*Task details:* Among the entries that follow, the required portion opens with the line containing "As discussed in" and closes with the line containing "Since the database". Give that portion again exactly, and nothing else.

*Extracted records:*

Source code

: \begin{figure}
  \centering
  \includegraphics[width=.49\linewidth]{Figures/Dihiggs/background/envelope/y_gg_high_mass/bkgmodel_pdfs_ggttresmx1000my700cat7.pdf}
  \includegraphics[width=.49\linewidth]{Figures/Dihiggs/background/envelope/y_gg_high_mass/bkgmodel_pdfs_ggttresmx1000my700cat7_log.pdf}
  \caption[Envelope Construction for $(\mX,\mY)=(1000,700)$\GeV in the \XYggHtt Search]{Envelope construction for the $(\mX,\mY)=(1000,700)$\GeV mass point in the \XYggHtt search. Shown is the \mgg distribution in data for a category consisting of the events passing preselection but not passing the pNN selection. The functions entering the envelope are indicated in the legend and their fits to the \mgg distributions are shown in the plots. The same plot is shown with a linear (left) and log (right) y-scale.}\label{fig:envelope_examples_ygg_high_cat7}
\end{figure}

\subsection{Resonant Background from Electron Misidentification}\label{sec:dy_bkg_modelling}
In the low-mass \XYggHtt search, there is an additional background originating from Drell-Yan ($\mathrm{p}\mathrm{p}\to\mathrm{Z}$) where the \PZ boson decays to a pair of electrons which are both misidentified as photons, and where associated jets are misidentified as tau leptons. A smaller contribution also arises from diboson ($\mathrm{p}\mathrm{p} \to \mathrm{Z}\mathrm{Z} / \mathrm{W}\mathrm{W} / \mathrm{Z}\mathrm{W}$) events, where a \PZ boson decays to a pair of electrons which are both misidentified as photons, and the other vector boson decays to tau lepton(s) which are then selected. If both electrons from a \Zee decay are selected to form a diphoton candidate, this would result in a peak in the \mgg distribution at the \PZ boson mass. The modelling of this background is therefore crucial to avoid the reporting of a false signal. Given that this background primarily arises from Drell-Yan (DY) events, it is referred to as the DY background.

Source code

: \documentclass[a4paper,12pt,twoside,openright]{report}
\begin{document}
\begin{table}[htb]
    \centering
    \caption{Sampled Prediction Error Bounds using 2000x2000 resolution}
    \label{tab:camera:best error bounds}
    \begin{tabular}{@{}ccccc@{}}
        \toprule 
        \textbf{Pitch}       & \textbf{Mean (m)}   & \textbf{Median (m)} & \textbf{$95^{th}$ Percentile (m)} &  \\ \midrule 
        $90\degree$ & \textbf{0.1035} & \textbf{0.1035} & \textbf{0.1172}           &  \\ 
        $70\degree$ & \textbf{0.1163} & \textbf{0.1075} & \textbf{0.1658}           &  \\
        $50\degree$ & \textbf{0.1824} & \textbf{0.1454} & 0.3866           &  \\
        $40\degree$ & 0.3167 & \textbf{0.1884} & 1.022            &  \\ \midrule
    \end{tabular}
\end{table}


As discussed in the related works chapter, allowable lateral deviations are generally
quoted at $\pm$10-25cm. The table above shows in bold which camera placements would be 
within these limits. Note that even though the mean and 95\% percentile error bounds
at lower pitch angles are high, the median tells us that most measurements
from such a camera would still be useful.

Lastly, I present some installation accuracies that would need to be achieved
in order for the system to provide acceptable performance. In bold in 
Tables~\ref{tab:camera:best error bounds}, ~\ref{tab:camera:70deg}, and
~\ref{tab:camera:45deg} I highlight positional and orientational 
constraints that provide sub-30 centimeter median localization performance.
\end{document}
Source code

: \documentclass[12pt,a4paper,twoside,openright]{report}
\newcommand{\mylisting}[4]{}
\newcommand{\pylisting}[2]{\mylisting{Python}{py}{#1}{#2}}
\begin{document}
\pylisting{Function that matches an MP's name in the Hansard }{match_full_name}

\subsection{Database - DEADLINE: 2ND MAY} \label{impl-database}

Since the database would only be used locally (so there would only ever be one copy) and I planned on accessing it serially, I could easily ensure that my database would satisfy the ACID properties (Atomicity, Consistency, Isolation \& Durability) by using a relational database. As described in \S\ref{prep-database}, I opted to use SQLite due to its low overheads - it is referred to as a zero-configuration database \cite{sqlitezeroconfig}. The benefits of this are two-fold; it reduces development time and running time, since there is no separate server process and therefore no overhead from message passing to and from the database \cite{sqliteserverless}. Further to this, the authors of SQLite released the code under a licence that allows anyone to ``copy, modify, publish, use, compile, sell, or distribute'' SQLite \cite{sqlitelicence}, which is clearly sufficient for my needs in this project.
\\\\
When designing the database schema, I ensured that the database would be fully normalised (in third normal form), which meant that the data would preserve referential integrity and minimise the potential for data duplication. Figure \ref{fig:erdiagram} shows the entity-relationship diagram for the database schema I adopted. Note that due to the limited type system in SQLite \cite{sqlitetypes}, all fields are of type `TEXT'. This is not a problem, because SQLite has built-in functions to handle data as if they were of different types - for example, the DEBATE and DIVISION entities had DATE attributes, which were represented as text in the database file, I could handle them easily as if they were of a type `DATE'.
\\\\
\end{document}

*Result of this task:*
As discussed in the related works chapter, allowable lateral deviations are generally
quoted at $\pm$10-25cm. The table above shows in bold which camera placements would be 
within these limits. Note that even though the mean and 95\% percentile error bounds
at lower pitch angles are high, the median tells us that most measurements
from such a camera would still be useful.

Lastly, I present some installation accuracies that would need to be achieved
in order for the system to provide acceptable performance. In bold in 
Tables~\ref{tab:camera:best error bounds}, ~\ref{tab:camera:70deg}, and
~\ref{tab:camera:45deg} I highlight positional and orientational 
constraints that provide sub-30 centimeter median localization performance.
\end{document}
Source code

: \documentclass[12pt,a4paper,twoside,openright]{report}
\newcommand{\mylisting}[4]{}
\newcommand{\pylisting}[2]{\mylisting{Python}{py}{#1}{#2}}
\begin{document}
\pylisting{Function that matches an MP's name in the Hansard }{match_full_name}

\subsection{Database - DEADLINE: 2ND MAY} \label{impl-database}

Since the database would only be used locally (so there would only ever be one copy) and I planned on accessing it serially, I could easily ensure that my database would satisfy the ACID properties (Atomicity, Consistency, Isolation \& Durability) by using a relational database. As described in \S\ref{prep-database}, I opted to use SQLite due to its low overheads - it is referred to as a zero-configuration database \cite{sqlitezeroconfig}. The benefits of this are two-fold; it reduces development time and running time, since there is no separate server process and therefore no overhead from message passing to and from the database \cite{sqliteserverless}. Further to this, the authors of SQLite released the code under a licence that allows anyone to ``copy, modify, publish, use, compile, sell, or distribute'' SQLite \cite{sqlitelicence}, which is clearly sufficient for my needs in this project.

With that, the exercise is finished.